Stored data entries
--- --- ---
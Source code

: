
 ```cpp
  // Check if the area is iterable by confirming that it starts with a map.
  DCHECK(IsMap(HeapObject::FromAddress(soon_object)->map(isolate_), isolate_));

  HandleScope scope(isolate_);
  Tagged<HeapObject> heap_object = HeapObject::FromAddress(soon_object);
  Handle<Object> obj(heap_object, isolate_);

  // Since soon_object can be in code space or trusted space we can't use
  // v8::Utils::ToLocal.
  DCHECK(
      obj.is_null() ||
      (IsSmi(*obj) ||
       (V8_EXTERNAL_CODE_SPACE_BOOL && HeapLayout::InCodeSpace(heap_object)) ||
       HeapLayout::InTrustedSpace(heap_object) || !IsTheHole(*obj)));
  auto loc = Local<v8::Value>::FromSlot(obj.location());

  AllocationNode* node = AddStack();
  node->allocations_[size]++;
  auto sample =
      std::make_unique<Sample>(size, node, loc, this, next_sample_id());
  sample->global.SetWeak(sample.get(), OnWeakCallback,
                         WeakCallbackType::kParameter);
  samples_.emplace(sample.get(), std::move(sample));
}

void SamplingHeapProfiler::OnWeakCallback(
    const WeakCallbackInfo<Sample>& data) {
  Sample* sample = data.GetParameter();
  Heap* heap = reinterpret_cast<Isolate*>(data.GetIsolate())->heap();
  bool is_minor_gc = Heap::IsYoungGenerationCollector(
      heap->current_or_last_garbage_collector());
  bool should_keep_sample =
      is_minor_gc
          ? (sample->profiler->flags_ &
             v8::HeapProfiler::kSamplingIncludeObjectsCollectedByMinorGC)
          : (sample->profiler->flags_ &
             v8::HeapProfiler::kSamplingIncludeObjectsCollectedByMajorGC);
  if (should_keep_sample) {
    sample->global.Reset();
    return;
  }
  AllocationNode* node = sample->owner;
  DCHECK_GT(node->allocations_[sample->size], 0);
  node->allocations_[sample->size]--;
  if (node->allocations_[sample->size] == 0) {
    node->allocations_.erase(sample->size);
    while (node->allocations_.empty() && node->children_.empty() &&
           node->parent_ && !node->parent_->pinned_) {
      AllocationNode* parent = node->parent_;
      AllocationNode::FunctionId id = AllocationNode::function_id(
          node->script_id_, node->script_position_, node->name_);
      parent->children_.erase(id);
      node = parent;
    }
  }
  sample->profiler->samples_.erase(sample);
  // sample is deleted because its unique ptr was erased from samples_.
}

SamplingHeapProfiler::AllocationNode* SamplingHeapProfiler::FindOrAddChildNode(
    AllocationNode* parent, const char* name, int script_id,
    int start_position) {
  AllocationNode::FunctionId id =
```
--- --- ---
- _Work instruction_
All lines that contain the word "FunctionId" must be copied from the records above.

- _Answer to the exercise_
      AllocationNode::FunctionId id = AllocationNode::function_id(
  AllocationNode::FunctionId id =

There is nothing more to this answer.